In 2008, through a special grant, the Advocate Childhood Trauma Treatment Program began offering two-hour workshops that teach police officers, teachers, nurses, community leaders and other adults to recognize and respond to sexual abuse. The training, which has been offered to 1,600 adults to date, is an important necessary step in stopping and preventing the sexual abuse of children.

“The whole topic itself has only come to light in the public’s view in the last 10 or 15 years,” said Dr. John Smith, executive director. “It was very much a hidden problem.”
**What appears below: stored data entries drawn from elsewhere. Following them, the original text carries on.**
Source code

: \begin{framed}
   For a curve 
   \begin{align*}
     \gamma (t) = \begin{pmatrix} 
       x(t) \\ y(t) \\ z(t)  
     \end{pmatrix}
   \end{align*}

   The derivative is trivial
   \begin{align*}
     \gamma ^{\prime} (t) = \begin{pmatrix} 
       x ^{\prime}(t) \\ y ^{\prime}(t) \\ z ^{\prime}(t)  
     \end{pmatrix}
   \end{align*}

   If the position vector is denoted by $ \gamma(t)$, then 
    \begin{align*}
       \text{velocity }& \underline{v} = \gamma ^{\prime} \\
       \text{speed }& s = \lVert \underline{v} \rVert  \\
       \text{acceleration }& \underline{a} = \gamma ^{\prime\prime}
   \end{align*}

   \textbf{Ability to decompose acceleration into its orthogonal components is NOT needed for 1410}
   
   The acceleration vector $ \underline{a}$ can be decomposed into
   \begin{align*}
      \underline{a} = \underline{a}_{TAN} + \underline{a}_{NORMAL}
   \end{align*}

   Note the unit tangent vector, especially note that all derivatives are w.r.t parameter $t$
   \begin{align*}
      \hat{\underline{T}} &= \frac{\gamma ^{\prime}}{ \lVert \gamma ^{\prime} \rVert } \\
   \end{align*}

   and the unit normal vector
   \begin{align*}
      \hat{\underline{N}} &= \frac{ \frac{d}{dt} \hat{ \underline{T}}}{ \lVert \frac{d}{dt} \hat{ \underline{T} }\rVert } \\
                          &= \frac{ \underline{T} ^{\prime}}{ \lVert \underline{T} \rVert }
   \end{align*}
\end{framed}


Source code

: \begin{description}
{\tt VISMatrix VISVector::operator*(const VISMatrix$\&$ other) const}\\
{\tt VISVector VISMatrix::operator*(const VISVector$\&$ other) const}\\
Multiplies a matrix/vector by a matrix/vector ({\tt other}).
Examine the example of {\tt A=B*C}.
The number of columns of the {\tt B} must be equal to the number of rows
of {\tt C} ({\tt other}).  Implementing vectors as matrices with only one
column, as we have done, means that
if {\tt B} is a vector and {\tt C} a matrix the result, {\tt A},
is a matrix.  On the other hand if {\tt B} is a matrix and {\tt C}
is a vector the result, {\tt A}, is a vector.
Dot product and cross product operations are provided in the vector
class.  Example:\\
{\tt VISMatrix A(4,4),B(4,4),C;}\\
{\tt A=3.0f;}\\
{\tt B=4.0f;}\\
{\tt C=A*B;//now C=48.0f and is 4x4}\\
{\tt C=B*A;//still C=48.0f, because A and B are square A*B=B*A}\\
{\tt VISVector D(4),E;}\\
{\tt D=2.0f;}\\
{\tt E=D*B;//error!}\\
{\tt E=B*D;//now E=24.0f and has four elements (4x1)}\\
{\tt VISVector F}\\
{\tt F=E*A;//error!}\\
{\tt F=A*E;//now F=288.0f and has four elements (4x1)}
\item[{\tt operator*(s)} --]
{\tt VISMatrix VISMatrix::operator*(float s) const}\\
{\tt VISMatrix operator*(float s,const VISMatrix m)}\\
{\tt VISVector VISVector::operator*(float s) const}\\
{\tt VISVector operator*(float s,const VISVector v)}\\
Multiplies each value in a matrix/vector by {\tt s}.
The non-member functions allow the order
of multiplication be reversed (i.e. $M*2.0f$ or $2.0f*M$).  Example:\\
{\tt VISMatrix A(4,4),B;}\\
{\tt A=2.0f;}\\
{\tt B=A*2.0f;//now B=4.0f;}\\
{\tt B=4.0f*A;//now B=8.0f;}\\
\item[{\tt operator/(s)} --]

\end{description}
Carroccia said he and other staff at the center feel the importance of the work every time they see a breakthrough in a child, who may have at first seemed unreachable. That was the case with the young boy this year, who now comes to sessions with his own jokes to share.

“He is really a different child now. He still has a lot of work to go, and we don’t have magic wands here,” Carroccia said. “But this is a child that can smile, that can laugh. … Through this patient process, his personality has really emerged.”